Intro: We ask the audience for something kind they have done for someone else without that person ever knowing about it. An audience member suggests “Tying someone’s shoes.”
Scene 1: A young girl on her way to school approaches a sleeping homeless man in an alley, hoping to tie his shoes. He wakes up. He is defensive and tense. The girl, Julia, is tentatively friendly. She leaves him her lunchbox and runs off to school.
Scene 2: A pilot is in the cock pit of a plane preparing for take off. He talks to the tower and gets clearance. As he moves through different airspace, he’s talking to different tower controllers. There’s a problem with the engine. The air controller is a sub and doesn’t know how to help. The lights go down on the plane plummeting towards the ground.
Scene 3: A woman in her 50’s is potting flowers. She gets a phone call. It’s a man with a European accent. They met in Monaco at the Baccarat tables and had a torrid vacation affair. He reveals that he’s actually outside her apartment. As they reunite, he starts to fade, just a fantasy in her imagination as the phone starts ringing again. The woman goes to pick it up. She finds out her son has died in a plane crash.
The show goes on from there. The little girl creates an unusual friendship with the homeless man. She also ends up being the daughter of the funeral home director and meets the older woman later in the show. Everyone attends the little girl’s school play, a performance of “The Grapes of Wrath.” The older woman has an emotional scene with a character that changes from her imaginary lover into the funeral director.
At the end of the piece the older woman is again planting flowers, a sign of hope for the future.

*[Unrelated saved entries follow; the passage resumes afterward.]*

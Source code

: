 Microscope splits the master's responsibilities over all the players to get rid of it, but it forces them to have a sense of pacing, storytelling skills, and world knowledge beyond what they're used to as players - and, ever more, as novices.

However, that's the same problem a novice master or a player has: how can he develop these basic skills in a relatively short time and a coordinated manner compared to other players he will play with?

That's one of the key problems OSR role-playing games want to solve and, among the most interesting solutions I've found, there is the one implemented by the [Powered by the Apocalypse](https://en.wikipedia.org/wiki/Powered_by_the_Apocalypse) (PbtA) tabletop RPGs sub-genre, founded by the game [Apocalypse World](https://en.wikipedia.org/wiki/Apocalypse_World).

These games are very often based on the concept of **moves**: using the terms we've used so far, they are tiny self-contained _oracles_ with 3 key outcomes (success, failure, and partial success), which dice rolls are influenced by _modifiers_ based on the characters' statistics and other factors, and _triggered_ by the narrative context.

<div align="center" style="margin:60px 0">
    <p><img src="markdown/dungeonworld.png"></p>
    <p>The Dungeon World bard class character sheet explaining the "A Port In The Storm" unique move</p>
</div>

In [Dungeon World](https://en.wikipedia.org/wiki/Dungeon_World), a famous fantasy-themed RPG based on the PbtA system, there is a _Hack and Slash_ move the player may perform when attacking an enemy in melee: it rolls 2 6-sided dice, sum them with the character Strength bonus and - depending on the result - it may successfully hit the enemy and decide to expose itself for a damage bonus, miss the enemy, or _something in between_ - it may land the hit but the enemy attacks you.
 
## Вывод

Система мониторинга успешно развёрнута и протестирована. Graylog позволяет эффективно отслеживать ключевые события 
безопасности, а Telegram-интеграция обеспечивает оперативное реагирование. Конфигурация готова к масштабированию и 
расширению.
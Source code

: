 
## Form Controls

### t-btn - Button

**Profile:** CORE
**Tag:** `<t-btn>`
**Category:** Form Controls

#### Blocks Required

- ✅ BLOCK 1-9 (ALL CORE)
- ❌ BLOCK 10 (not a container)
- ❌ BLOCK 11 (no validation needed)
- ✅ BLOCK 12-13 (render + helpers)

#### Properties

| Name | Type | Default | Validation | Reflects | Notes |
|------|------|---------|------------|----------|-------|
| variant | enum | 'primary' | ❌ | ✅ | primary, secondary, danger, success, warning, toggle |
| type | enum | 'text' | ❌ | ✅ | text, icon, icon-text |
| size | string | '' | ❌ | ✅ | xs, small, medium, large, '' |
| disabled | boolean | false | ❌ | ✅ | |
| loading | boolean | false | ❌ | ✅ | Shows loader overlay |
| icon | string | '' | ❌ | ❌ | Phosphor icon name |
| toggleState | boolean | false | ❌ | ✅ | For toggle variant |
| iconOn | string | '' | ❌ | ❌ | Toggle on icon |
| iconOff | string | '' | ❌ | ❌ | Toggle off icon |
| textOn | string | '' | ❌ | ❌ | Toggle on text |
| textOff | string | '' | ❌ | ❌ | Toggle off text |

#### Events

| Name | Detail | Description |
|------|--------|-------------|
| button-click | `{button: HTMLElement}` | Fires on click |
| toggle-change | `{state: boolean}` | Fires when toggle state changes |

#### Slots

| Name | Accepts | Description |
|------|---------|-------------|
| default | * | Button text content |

Although I wasn’t sure if the audience was with us the whole time, I was proud of this show. And I’ve gotten some nice feedback about it. I’m proud that we stuck to the tone we created and that we took ourselves seriously for once. I even had a real crying scene on stage. I’m also glad that that show just sort of happened and that we weren’t trying to make it happen. And I hope something like that happens again.